Make your reply a word-for-word repeat of the records.

Data excerpts
******************************

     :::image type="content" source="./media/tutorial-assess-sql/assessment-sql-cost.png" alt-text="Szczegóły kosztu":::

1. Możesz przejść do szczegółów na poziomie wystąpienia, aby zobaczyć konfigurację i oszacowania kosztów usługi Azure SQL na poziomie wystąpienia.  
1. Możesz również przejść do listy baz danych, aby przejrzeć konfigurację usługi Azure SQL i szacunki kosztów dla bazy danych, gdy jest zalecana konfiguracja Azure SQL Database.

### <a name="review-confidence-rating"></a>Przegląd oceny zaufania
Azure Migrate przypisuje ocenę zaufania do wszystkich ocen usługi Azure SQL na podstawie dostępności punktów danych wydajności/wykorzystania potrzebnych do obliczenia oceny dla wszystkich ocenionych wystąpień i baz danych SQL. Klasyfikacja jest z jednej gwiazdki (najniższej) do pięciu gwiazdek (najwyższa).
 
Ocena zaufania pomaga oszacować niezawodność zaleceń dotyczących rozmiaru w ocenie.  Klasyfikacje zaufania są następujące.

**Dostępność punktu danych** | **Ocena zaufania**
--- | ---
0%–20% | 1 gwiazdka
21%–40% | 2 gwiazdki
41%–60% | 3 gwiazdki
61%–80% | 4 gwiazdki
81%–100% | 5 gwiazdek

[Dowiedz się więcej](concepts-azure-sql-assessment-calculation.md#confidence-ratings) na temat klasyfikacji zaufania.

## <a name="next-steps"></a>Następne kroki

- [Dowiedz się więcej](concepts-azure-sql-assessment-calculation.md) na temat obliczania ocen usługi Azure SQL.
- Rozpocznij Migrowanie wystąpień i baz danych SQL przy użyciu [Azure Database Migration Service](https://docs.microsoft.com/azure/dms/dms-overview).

******************************

Answer to this exercise »
     :::image type="content" source="./media/tutorial-assess-sql/assessment-sql-cost.png" alt-text="Szczegóły kosztu":::

1. Możesz przejść do szczegółów na poziomie wystąpienia, aby zobaczyć konfigurację i oszacowania kosztów usługi Azure SQL na poziomie wystąpienia.  
1. Możesz również przejść do listy baz danych, aby przejrzeć konfigurację usługi Azure SQL i szacunki kosztów dla bazy danych, gdy jest zalecana konfiguracja Azure SQL Database.

### <a name="review-confidence-rating"></a>Przegląd oceny zaufania
Azure Migrate przypisuje ocenę zaufania do wszystkich ocen usługi Azure SQL na podstawie dostępności punktów danych wydajności/wykorzystania potrzebnych do obliczenia oceny dla wszystkich ocenionych wystąpień i baz danych SQL. Klasyfikacja jest z jednej gwiazdki (najniższej) do pięciu gwiazdek (najwyższa).
 
Ocena zaufania pomaga oszacować niezawodność zaleceń dotyczących rozmiaru w ocenie.  Klasyfikacje zaufania są następujące.

**Dostępność punktu danych** | **Ocena zaufania**
--- | ---
0%–20% | 1 gwiazdka
21%–40% | 2 gwiazdki
41%–60% | 3 gwiazdki
61%–80% | 4 gwiazdki
81%–100% | 5 gwiazdek

[Dowiedz się więcej](concepts-azure-sql-assessment-calculation.md#confidence-ratings) na temat klasyfikacji zaufania.

## <a name="next-steps"></a>Następne kroki

- [Dowiedz się więcej](concepts-azure-sql-assessment-calculation.md) na temat obliczania ocen usługi Azure SQL.
- Rozpocznij Migrowanie wystąpień i baz danych SQL przy użyciu [Azure Database Migration Service](https://docs.microsoft.com/azure/dms/dms-overview).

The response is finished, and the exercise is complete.